Four Sea Interludes and Passacaglia from Peter Grimes (with video)
About this Piece
Composed: 1945
Length: c. 20 minutes
Orchestration: 2 flutes (= piccolos), 2 oboes, 2 clarinets (2nd = E-flat), 2 bassoons, contrabassoon, 4 horns, 3 trumpets, 3 trombones, tuba, timpani, percussion (xylophone, bells, bass drum, cymbals, gong, snare drum, tam-tam, tambourine), harp, and strings
First Los Angeles Philharmonic performance: November 24, 1949, Benjamin Britten conducting
These orchestral pieces from Benjamin Britten’s first successful opera, Peter Grimes, are scene changes by a master of the scene change. They not only take the listener from one physical location to another (at times seeming to go out to sea and back), but also explore the turmoil in the characters’ minds as coastal villagers hound the misanthropic loner fisherman Grimes to self-destruction after the mysterious, but accidental, deaths of two of his apprentices. Because each Interlude in the opera leads into the following scene without pause, Britten rewrote their endings to make them self-contained concert pieces.

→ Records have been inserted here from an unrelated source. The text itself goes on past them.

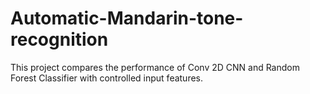 # Automatic-Mandarin-tone-recognition
This project compares the performance of Conv 2D CNN and Random Forest Classifier with controlled input features.
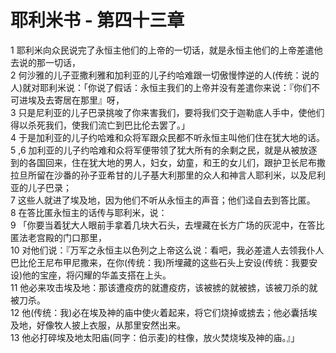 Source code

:# 耶利米书 - 第四十三章
  
 1 耶利米向众民说完了永恒主他们的上帝的一切话，就是永恒主他们的上帝差遣他去说的那一切话，  
 2 何沙雅的儿子亚撒利雅和加利亚的儿子约哈难跟一切傲慢悖逆的人(传统：说的人)就对耶利米说：「你说了假话：永恒主我们的上帝并没有差遣你来说：『你们不可进埃及去寄居在那里』呀，  
 3 只是尼利亚的儿子巴录挑唆了你来害我们，要将我们交于迦勒底人手中，使他们得以杀死我们，使我们流亡到巴比伦去罢了。」  
 4 于是加利亚的儿子约哈难和众将军跟众民都不听永恒主叫他们住在犹大地的话。  
 5 ,6 加利亚的儿子约哈难和众将军便带领了犹大所有的余剩之民，就是从被放逐到的各国回来，住在犹大地的男人，妇女，幼童，和王的女儿们，跟护卫长尼布撒拉旦所留在沙番的孙子亚希甘的儿子基大利那里的众人和神言人耶利米，以及尼利亚的儿子巴录；  
 7 这些人就进了埃及地，因为他们不听从永恒主的声音；他们迳自去到答比匿。  
 8 在答比匿永恒主的话传与耶利米，说：  
 9 「你要当着犹大人眼前手拿着几块大石头，去埋藏在长方广场的灰泥中，在答比匿法老宫殿的门口那里，  
 10 对他们说：『万军之永恒主以色列之上帝这么说：看吧，我必差遣人去领我仆人巴比伦王尼布甲尼撒来，在你(传统：我)所埋藏的这些石头上安设(传统：我要安设)他的宝座，将闪耀的华盖支搭在上头。  
 11 他必来攻击埃及地：那该遭疫疠的就遭疫疠，该被掳的就被掳，该被刀杀的就被刀杀。  
 12 他(传统：我)必在埃及神的庙中使火着起来，将它们烧掉或掳去；他必囊括埃及地，好像牧人披上衣服，从那里安然出来。  
 13 他必打碎埃及地太阳庙(同字：伯示麦)的柱像，放火焚烧埃及神的庙。』」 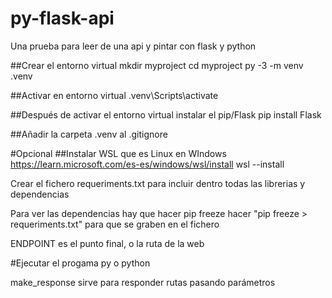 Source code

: # py-flask-api
Una prueba para leer de una api y pintar con flask y python


##Crear el entorno virtual
mkdir myproject
cd myproject
py -3 -m venv .venv

##Activar en entorno virtual
.venv\Scripts\activate

##Después de activar el entorno virtual instalar el pip/Flask
pip install Flask

##Añadir la carpeta .venv al .gitignore

#Opcional
##Instalar WSL que es Linux en WIndows
https://learn.microsoft.com/es-es/windows/wsl/install
wsl --install

Crear el fichero requeriments.txt para incluir dentro todas las librerias
y dependencias

Para ver las dependencias hay que hacer pip freeze
hacer "pip freeze > requeriments.txt" para que se graben en el fichero

ENDPOINT es el punto final, o la ruta de la web

#Ejecutar el progama
py o python <nombre de programa>

make_response sirve para responder rutas pasando parámetros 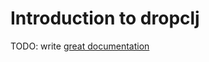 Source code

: # Introduction to dropclj

TODO: write [great documentation](http://jacobian.org/writing/great-documentation/what-to-write/)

“Dawn” bridges the Prologue (following a duet between Peter and Ellen Orford, the schoolteacher he hopes to marry) and the early morning of Act I. Britten divides his orchestra into three choirs: flutes and violins play a high, largely static melody, against which the harp, violas, and clarinets interject shimmering arpeggios. The rest of the orchestra interrupts periodically with ominously surging chords.
In “Sunday Morning,” which begins Act II, large church bells are suggested by clanging thirds from opposing pairs of horns, and later by actual bells. Woodwinds, strings, and trumpets represent smaller bells, while a flute evokes waking birds. A sweeping violin melody at the end is, in the opera, Ellen’s song greeting the morning.
“Moonlight,” which again bridges night and the following day, is the prologue to Act III, after the death of Grimes’ second apprentice. It is an unsettling blend of motion and stasis, built around the “second inversion” chord (a major chord with the fifth at the bottom), which in traditional harmony is a consonance that functions like a dissonance because it doesn’t feel at rest. In classical concertos it’s the chord on which everything pauses for the cadenza before the end, and it retains a feeling of penultimate-ness. Stringing many such chords together creates a feeling of instability.
The Passacaglia is a telescoped version of two sections from Act II. A stark seven-note figure in the bass is repeated 39 times under a series of variations on a haunting theme introduced by the viola. The beginnings and ends of the variations don’t synchronize with the repetitions of the ground bass; indeed, they go their tumultuous way almost in competition with it. In the opera, the Passacaglia propels the action into the scene in which the second apprentice falls to his death. The concert version skips the scene and, in effect, jumps right to the end of Act II, where viola and celesta depict Grimes’ now empty hut.
“Storm,” from Act I, begins with Grimes outdoors as a storm approaches and ends in a pub where townspeople wait out the same storm. The consoling theme heard when the storm music subsides is the melody to which Grimes has just sung “What harbor shelters peace, away from tidal waves, away from storms?” It will be also the last thing Peter sings in Act III before he goes down with his sinking boat.